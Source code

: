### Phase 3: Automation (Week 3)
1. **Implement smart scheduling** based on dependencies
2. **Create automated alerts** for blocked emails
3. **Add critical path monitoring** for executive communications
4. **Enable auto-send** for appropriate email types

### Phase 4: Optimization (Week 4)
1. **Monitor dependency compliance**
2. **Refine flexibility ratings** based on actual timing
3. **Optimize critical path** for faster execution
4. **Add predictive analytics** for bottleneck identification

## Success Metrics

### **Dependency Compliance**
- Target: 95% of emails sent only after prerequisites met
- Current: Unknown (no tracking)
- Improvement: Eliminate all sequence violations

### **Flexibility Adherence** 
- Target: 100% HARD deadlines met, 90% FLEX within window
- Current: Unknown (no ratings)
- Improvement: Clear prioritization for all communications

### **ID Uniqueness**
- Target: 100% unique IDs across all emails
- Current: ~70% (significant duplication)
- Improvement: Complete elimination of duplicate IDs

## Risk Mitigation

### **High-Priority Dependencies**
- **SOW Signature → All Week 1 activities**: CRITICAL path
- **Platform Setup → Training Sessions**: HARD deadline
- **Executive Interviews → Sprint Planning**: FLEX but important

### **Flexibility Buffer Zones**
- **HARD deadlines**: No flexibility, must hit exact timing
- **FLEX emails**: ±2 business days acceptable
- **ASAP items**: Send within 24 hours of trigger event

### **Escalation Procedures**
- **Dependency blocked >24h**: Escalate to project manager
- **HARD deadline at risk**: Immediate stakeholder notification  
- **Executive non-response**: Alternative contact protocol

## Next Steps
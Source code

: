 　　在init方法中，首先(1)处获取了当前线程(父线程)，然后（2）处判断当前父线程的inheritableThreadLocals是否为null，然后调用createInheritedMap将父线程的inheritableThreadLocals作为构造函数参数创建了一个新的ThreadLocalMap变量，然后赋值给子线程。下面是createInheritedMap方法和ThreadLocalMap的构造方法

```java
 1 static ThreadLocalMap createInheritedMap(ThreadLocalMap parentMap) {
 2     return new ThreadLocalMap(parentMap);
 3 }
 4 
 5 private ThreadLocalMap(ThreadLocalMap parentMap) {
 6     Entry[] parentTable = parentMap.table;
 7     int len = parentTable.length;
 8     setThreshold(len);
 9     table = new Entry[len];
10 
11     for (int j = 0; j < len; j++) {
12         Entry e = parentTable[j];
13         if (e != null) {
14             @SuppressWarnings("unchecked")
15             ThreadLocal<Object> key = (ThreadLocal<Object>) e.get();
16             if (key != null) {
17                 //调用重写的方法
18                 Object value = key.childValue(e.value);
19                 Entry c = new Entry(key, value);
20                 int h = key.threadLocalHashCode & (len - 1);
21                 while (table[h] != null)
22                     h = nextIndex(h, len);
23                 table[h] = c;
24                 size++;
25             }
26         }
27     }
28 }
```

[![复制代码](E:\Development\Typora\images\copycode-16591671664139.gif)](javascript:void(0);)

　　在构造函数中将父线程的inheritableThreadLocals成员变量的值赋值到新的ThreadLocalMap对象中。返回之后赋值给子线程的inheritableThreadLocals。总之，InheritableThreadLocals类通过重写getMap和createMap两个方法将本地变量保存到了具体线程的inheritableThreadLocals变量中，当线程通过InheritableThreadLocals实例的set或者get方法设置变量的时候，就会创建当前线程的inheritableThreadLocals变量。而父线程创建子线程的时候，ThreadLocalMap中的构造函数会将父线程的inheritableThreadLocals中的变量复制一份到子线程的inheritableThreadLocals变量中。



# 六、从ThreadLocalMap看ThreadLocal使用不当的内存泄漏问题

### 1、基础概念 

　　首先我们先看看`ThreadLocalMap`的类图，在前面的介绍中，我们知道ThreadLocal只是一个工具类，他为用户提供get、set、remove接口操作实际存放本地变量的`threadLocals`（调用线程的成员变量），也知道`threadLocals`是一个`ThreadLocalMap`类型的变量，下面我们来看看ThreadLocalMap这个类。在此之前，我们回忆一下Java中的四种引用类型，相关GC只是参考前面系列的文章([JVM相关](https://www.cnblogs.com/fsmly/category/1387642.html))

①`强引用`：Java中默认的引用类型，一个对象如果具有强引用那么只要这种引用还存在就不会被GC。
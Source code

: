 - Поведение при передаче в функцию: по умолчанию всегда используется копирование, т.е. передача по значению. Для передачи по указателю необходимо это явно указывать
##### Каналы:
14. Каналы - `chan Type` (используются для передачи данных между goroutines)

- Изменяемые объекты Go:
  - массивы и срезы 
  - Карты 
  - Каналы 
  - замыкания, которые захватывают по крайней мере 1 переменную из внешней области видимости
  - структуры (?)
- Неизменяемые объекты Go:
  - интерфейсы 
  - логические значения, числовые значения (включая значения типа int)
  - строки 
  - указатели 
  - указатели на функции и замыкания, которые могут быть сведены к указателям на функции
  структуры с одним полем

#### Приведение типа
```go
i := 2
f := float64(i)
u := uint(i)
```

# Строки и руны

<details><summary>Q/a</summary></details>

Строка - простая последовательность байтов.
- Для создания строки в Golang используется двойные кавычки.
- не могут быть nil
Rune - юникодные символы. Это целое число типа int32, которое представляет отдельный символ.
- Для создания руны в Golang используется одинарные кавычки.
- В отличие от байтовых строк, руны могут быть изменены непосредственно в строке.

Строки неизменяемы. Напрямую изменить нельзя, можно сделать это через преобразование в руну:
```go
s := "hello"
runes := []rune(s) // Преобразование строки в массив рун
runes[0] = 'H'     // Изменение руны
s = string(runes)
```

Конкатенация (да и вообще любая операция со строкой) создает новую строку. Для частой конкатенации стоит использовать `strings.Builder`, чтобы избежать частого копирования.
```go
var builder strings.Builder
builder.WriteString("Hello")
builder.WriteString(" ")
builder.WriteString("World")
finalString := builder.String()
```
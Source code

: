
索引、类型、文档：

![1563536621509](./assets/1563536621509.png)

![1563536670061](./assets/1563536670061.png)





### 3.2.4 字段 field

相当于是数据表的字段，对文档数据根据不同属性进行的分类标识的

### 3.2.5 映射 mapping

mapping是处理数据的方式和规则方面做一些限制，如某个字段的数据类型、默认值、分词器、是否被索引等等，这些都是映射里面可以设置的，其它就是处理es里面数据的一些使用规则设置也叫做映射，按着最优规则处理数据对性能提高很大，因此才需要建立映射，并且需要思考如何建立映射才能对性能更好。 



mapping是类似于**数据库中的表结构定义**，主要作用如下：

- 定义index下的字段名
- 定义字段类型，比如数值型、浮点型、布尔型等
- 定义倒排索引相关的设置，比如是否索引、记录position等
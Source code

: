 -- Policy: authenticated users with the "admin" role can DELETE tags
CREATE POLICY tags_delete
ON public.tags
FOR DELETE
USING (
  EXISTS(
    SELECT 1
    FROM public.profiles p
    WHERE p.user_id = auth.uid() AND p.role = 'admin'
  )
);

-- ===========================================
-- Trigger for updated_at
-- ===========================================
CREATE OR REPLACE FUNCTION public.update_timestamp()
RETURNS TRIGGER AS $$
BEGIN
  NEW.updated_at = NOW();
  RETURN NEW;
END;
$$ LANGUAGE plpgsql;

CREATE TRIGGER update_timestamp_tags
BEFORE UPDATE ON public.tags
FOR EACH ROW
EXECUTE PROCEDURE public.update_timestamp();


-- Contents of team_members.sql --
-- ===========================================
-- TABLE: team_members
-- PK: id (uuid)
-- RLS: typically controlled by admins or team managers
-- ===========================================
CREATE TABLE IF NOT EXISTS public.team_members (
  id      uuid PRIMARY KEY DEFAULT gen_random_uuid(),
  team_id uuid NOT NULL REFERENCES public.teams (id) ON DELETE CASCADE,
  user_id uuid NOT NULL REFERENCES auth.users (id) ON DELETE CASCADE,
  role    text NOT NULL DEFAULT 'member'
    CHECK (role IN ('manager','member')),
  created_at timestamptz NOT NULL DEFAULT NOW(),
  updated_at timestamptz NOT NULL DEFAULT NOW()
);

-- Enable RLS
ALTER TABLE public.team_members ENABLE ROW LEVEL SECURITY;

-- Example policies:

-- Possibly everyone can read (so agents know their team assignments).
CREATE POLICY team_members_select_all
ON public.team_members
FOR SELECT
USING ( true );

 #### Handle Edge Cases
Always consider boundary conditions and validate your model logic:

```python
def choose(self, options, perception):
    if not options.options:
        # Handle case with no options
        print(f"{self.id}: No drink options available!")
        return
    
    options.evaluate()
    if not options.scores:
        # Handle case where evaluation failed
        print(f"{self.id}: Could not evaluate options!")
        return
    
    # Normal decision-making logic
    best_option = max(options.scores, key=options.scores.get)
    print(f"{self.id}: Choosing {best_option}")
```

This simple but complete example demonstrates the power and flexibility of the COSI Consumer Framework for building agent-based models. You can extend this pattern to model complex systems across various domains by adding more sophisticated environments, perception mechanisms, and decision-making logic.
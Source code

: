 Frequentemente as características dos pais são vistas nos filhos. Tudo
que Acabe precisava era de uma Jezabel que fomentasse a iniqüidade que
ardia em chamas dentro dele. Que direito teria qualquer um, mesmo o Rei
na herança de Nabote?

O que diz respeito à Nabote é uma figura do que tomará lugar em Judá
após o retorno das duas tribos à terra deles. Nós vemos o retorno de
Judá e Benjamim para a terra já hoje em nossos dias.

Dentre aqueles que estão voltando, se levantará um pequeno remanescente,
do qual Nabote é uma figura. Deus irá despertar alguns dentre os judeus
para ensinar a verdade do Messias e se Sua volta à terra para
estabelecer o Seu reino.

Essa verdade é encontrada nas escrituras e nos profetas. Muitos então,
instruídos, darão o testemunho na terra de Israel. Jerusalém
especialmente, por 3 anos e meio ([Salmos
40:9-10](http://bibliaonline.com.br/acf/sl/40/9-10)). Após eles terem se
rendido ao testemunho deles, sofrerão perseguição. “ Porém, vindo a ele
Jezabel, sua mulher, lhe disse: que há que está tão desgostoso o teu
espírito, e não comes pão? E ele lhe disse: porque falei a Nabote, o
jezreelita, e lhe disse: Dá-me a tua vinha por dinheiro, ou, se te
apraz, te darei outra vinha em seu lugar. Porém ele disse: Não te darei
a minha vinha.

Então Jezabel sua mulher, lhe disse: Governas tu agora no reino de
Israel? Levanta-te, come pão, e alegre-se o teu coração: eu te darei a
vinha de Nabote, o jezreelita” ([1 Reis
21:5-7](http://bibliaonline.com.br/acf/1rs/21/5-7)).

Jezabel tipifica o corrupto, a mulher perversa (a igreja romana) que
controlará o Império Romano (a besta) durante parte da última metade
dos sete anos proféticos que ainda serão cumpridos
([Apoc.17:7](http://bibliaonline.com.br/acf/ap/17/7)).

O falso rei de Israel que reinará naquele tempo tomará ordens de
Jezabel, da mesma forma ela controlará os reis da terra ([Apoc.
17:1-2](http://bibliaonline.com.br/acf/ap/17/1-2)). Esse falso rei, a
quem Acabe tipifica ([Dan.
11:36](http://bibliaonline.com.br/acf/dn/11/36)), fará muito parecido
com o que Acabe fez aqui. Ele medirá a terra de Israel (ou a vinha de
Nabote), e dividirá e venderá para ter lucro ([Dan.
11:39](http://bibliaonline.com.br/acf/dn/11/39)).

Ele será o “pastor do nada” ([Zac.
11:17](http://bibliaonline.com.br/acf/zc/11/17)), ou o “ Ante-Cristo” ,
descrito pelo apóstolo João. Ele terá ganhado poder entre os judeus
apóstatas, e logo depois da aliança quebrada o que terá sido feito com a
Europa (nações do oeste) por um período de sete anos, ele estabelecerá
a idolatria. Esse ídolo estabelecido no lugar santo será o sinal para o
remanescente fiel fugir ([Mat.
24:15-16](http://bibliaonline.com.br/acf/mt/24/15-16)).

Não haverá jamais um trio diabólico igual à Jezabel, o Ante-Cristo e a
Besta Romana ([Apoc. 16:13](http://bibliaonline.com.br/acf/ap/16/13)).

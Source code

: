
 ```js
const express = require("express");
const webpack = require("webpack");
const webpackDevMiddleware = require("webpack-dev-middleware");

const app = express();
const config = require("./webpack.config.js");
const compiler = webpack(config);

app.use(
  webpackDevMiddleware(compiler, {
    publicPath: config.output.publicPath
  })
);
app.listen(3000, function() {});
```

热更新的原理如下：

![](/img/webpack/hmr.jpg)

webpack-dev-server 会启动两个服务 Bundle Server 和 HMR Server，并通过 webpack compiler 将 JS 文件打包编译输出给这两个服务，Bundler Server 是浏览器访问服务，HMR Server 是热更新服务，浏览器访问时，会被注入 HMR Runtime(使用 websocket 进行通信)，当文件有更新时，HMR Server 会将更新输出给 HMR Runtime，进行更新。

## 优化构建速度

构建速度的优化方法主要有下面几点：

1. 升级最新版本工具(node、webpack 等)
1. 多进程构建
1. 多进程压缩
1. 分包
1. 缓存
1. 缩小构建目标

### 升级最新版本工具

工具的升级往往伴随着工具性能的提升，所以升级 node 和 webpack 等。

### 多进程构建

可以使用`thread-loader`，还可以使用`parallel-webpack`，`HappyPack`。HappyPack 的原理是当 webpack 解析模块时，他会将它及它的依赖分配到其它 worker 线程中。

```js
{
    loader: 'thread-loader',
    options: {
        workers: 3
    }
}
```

__________________________________________________

| YOUR OBJECTIVE |
Each line from the start of the listing above through the line containing "- Improvement: Clear" should be copied exactly, please, with no other lines added.

| TASK OUTPUT |
Source code

:### Phase 3: Automation (Week 3)
1. **Implement smart scheduling** based on dependencies
2. **Create automated alerts** for blocked emails
3. **Add critical path monitoring** for executive communications
4. **Enable auto-send** for appropriate email types

### Phase 4: Optimization (Week 4)
1. **Monitor dependency compliance**
2. **Refine flexibility ratings** based on actual timing
3. **Optimize critical path** for faster execution
4. **Add predictive analytics** for bottleneck identification

## Success Metrics

### **Dependency Compliance**
- Target: 95% of emails sent only after prerequisites met
- Current: Unknown (no tracking)
- Improvement: Eliminate all sequence violations

### **Flexibility Adherence** 
- Target: 100% HARD deadlines met, 90% FLEX within window
- Current: Unknown (no ratings)
- Improvement: Clear prioritization for all communications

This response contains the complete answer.